Thursday, April 14
“A good name is rather to be chosen than great riches.” Proverbs 22:1
Having grown up in Gig Harbor with many wonderful uncles, aunts and cousins, I have recognized the value of a good name from a young age. One time I stopped to help a stranger who was stuck in a ditch, and he said, “You must be a Spadoni.” Whether he was relying on my dark hair and brown eyes or the fact that I stopped as an identifier, I don’t know. I asked him how he knew, and he just shrugged, but I grew accustomed to this throughout the years. Most people who have been in Gig Harbor very long know a Spadoni, went to school with a Spadoni or at least have heard the name. Even better, most of them have a high opinion of the Spadoni they know, so in a way, I have made a good impression on people before I even meet them, and I know the family name has given my little asphalt maintenance business a lot of jobs that I might otherwise never have had. Once, while on a waiting list for a flight in Chicago's airport, I was bumped to the top of the list because the airline hostess knew a pair of Spadoni dentists whom she said were "wonderful people." To all my cousins out there, thanks a million for doing a great job upholding the family name.
It is equally important—maybe even more important—here to have a good family name. While we have found Italians to be friendly and helpful in general, it helps to have a name that the locals recognize. In fact, two names, since once people start asking me questions, I am not shy about dropping in my grandmother’s name, Anita Seghieri. In this region of Toscana, if somebody doesn’t know a Spadoni, he will probably know a Seghieri, and both families enjoy a solid reputation; they have done well both here and abroad. Here in San Salvatore, anybody who is anybody knows a Seghieri. The Spadoni name is a little less known here, but three miles away, in Ponte Buggianese or Pescia, the opposite is true.
Of course, we are not the only families here with deep roots.
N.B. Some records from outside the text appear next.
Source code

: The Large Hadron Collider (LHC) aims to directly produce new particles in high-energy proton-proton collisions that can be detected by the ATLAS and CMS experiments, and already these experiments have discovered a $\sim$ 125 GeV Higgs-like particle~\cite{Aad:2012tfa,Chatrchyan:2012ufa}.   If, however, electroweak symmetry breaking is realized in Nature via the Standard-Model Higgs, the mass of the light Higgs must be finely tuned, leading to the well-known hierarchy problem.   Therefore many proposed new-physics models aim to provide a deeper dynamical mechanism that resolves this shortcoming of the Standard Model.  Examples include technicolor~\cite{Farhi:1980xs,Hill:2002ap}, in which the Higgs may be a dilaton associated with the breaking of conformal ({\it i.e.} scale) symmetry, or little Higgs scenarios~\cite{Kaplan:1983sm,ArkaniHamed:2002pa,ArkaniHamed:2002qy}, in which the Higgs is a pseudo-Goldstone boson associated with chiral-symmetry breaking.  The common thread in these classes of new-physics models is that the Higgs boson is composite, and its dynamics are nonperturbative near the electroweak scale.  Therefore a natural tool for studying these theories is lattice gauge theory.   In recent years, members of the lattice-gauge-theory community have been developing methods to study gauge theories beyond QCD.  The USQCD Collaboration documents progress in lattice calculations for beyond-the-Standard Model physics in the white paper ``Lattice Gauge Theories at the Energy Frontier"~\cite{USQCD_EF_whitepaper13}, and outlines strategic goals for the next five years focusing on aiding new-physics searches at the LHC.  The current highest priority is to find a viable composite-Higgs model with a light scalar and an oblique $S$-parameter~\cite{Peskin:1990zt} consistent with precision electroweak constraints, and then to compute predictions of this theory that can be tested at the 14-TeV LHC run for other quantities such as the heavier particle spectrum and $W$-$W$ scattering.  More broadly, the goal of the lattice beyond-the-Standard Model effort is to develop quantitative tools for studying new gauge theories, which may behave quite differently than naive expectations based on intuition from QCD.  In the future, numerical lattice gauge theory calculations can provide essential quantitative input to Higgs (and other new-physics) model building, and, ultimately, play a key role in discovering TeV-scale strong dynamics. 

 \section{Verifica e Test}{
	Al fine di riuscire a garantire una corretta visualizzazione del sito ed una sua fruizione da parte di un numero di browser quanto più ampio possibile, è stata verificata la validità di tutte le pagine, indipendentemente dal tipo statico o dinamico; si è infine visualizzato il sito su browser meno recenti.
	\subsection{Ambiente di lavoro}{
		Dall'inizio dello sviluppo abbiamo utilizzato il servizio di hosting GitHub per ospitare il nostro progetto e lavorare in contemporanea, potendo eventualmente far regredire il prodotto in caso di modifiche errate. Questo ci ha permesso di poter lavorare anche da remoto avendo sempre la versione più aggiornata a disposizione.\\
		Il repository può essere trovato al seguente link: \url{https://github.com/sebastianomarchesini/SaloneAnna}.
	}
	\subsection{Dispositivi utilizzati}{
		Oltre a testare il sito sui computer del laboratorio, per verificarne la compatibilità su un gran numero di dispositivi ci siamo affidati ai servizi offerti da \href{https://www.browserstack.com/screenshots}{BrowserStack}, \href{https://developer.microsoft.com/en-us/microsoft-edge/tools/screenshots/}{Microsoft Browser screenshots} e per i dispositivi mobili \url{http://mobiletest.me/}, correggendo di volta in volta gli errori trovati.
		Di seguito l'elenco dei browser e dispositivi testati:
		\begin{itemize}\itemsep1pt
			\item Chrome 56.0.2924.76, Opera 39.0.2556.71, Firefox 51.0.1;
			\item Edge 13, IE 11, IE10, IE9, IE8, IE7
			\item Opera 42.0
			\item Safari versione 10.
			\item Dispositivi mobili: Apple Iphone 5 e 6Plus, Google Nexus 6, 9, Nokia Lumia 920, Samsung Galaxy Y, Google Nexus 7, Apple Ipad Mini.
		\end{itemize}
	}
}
As I look into the family history, I see the same names over and over again. They have married and intermarried numerous times, so that every old family here is tied to every other old family multiple times. Often I will be looking at names on stores and see a name that I recognize as having married into the Seghieri or Spadoni family at some time in the last couple of hundred years. In fact, sometimes more than once. I see the surname Cinelli three times in the Spadoni line. And back home in Washington, the Spadoni-Seghieri families have married a Natucci three times.
Alberto Spadoni, who sells real estate in Pescia, gave me a copy of the Spadoni family coat of arms and a little treatise on the historical significance of the name, though I take it with a grain of salt, because it is possible that we have little connection with these famous Spadonis. So far every Spadoni I have found in our family line, going back to about 1750, is listed as a contadino, a peasant farmer, certainly nothing to be ashamed of, but one might wonder how the descendents of the gonfaloniere of Lucca came to be contadini. In any event, I am happy that I have chosen to make this area the base of my Italian experience.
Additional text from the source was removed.